### Dataset entries
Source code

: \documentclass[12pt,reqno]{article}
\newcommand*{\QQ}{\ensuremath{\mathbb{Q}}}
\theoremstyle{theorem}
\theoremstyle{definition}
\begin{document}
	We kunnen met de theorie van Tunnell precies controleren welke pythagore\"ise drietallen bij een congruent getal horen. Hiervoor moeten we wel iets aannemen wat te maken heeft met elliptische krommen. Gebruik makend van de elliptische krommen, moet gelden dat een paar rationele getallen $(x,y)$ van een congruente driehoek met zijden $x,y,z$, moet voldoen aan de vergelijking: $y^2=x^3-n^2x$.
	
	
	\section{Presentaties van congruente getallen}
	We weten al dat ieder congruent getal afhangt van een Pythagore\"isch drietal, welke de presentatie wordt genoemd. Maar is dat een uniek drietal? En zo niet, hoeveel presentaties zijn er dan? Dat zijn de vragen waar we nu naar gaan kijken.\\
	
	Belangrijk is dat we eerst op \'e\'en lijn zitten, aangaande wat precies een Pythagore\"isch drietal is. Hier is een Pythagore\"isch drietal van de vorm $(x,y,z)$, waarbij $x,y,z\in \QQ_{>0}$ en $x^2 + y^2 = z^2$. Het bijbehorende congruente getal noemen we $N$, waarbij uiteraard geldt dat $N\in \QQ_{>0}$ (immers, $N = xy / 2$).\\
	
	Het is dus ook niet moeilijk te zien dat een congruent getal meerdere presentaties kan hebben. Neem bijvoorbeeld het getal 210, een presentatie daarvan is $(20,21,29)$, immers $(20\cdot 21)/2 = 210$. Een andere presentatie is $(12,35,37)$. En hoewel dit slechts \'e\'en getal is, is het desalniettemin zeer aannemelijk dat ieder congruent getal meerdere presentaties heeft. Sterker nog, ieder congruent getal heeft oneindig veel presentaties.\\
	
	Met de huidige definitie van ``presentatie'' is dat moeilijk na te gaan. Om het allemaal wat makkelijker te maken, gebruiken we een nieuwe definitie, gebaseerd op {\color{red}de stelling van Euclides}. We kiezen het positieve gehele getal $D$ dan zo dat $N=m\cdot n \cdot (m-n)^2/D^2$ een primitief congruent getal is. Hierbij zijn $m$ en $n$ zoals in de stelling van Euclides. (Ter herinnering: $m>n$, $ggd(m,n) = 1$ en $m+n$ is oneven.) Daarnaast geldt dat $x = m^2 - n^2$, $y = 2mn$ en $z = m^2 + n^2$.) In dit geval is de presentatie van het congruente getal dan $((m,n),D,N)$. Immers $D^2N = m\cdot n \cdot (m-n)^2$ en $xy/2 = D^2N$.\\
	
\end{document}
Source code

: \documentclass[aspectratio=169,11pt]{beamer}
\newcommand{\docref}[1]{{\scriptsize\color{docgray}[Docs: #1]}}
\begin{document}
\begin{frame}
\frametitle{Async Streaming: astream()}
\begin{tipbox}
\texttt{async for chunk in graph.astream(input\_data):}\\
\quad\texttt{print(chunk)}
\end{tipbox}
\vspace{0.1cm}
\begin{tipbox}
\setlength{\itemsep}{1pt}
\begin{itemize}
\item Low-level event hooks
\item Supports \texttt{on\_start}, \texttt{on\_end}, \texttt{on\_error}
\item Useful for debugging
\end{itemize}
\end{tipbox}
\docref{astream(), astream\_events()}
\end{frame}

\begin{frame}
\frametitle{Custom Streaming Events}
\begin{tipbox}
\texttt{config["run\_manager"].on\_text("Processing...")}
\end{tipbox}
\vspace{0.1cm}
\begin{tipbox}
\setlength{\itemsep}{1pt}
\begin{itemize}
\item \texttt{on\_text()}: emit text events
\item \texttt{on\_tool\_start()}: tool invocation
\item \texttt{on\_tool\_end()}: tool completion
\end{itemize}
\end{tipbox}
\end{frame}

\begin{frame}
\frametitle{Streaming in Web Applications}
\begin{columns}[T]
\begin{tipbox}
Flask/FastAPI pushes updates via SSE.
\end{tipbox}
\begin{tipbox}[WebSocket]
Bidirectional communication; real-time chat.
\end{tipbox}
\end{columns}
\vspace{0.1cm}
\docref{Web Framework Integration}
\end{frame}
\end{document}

### What you have to do
Report back every line of the entries in which "zijn" occurs.

### Written solution
	We weten al dat ieder congruent getal afhangt van een Pythagore\"isch drietal, welke de presentatie wordt genoemd. Maar is dat een uniek drietal? En zo niet, hoeveel presentaties zijn er dan? Dat zijn de vragen waar we nu naar gaan kijken.\\
	Met de huidige definitie van ``presentatie'' is dat moeilijk na te gaan. Om het allemaal wat makkelijker te maken, gebruiken we een nieuwe definitie, gebaseerd op {\color{red}de stelling van Euclides}. We kiezen het positieve gehele getal $D$ dan zo dat $N=m\cdot n \cdot (m-n)^2/D^2$ een primitief congruent getal is. Hierbij zijn $m$ en $n$ zoals in de stelling van Euclides. (Ter herinnering: $m>n$, $ggd(m,n) = 1$ en $m+n$ is oneven.) Daarnaast geldt dat $x = m^2 - n^2$, $y = 2mn$ en $z = m^2 + n^2$.) In dit geval is de presentatie van het congruente getal dan $((m,n),D,N)$. Immers $D^2N = m\cdot n \cdot (m-n)^2$ en $xy/2 = D^2N$.\\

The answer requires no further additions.